Trains any class that implements the flair.nn.Model interface.
:param base_path: Main path to which all output during training is logged and models are saved
:param learning_rate: Initial learning rate (or max, if scheduler is OneCycleLR)
:param mini_batch_size: Size of mini-batches during training
:param mini_batch_chunk_size: If mini-batches are larger than this number, they get broken down into chunks of this size for processing purposes
:param max_epochs: Maximum number of epochs to train. Terminates training if this number is surpassed.

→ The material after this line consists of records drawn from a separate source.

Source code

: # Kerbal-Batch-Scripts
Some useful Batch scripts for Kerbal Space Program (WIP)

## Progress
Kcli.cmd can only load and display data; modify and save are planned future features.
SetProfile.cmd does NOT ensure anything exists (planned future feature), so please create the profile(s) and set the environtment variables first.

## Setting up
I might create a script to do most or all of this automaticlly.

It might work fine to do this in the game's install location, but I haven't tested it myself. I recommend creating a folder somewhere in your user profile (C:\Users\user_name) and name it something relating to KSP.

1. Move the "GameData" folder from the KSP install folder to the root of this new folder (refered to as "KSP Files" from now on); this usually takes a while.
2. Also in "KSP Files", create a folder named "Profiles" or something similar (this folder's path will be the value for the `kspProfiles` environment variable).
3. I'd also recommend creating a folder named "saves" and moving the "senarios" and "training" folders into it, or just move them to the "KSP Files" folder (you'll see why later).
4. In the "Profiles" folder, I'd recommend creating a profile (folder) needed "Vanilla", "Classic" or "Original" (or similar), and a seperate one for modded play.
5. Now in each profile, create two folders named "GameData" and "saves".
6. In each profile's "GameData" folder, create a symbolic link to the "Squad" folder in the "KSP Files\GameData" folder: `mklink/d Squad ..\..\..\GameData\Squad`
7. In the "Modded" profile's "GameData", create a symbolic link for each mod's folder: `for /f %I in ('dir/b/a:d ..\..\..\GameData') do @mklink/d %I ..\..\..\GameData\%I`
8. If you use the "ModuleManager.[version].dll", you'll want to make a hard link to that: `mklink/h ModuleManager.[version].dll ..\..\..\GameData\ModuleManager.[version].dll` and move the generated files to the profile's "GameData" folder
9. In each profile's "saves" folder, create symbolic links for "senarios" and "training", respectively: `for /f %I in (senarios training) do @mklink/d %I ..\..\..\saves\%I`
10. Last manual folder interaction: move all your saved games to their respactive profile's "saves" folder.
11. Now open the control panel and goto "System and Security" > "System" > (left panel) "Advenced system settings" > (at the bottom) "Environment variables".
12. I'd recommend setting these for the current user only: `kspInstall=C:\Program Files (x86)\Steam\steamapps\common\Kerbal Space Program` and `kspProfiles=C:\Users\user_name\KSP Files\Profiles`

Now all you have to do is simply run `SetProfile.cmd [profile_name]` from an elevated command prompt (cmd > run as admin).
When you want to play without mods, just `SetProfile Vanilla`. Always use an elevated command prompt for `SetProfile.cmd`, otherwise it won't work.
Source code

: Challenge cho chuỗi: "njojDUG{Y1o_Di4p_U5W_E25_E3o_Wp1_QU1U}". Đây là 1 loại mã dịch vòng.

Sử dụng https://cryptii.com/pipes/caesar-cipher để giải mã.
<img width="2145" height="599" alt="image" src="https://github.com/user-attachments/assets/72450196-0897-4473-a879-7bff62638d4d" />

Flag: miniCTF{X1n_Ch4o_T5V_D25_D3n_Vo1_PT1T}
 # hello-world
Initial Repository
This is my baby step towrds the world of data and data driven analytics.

:param scheduler: The learning rate scheduler to use
:param cycle_momentum: If scheduler is OneCycleLR, whether the scheduler should cycle also the momentum
:param anneal_factor: The factor by which the learning rate is annealed
:param patience: Patience is the number of epochs with no improvement the Trainer waits
until annealing the learning rate
:param min_learning_rate: If the learning rate falls below this threshold, training terminates
:param train_with_dev: If True, training is performed using both train+dev data
:param monitor_train: If True, training data is evaluated at end of each epoch
:param monitor_test: If True, test data is evaluated at end of each epoch
:param embeddings_storage_mode: One of 'none’ (all embeddings are deleted and freshly recomputed),
'cpu’ (embeddings are stored on CPU) or 'gpu’ (embeddings are stored on GPU)

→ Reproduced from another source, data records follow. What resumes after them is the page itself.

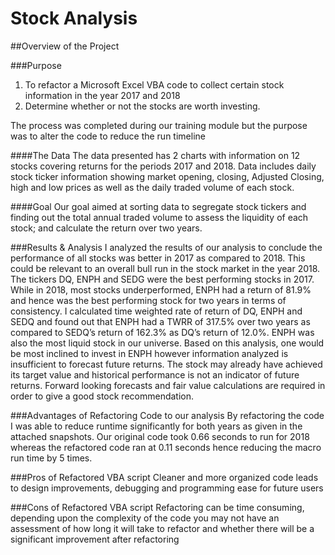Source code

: # Stock Analysis

##Overview of the Project

###Purpose

1.	To refactor a Microsoft Excel VBA code to collect certain stock information in the year 2017 and 2018 
2.	Determine whether or not the stocks are worth investing. 

The process was completed during our training module but the purpose was to alter the code to reduce the run timeline

####The Data
The data presented has 2 charts with information on 12 stocks covering returns for the periods 2017 and 2018. Data includes daily stock ticker information showing market opening, closing, Adjusted Closing, high and low prices as well as the daily traded volume of each stock.

####Goal
Our goal aimed at sorting data to segregate stock tickers and finding out the total annual traded volume to assess the liquidity of each stock; and calculate the return over two years.

###Results & Analysis
I analyzed the results of our analysis to conclude the performance of all stocks was better in 2017 as compared to 2018. This could be relevant to an overall bull run in the stock market in the year 2018.
The tickers DQ, ENPH and SEDG were the best performing stocks in 2017. While in 2018, most stocks underperformed, ENPH had a return of 81.9% and hence was the best performing stock for two years in terms of consistency.
I calculated time weighted rate of return of DQ, ENPH and SEDQ and found out that ENPH had a TWRR of 317.5% over two years as compared to SEDQ’s return of 162.3% as DQ’s return of 12.0%. ENPH was also the most liquid stock in our universe. 
Based on this analysis, one would be most inclined to invest in ENPH however information analyzed is insufficient to forecast future returns. The stock may already have achieved its target value and historical performance is not an indicator of future returns. Forward looking forecasts and fair value calculations are required in order to give a good stock recommendation.

###Advantages of Refactoring Code to our analysis
By refactoring the code I was able to reduce runtime significantly for both years as given in the attached snapshots. Our original code took 0.66 seconds to run for 2018 whereas the refactored code ran at 0.11 seconds hence reducing the macro run time by 5 times.

###Pros of Refactored VBA script
Cleaner and more organized code leads to design improvements, debugging and programming ease for future users

###Cons of Refactored VBA script
Refactoring can be time consuming, depending upon the complexity of the code you may not have an assessment of how long it will take to refactor and whether there will be a significant improvement after refactoring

:param checkpoint: If True, a full checkpoint is saved at end of each epoch
:param save_final_model: If True, final model is saved
:param anneal_with_restarts: If True, the last best model is restored when annealing the learning rate
:param shuffle: If True, data is shuffled during training
:param param_selection_mode: If True, testing is performed against dev data. Use this mode when doing
:param num_workers: Number of workers in your data loader.
:param sampler: You can pass a data sampler here for special sampling of data.
:param eval_on_train_fraction: the fraction of train data to do the evaluation on,
if 0. the evaluation is not performed on fraction of training data,
if 'dev’ the size is determined from dev set size
:param eval_on_train_shuffle: if True the train data fraction is determined on the start of training
and kept fixed during training, otherwise it’s sampled at beginning of each epoch
:param kwargs: Other arguments for the Optimizer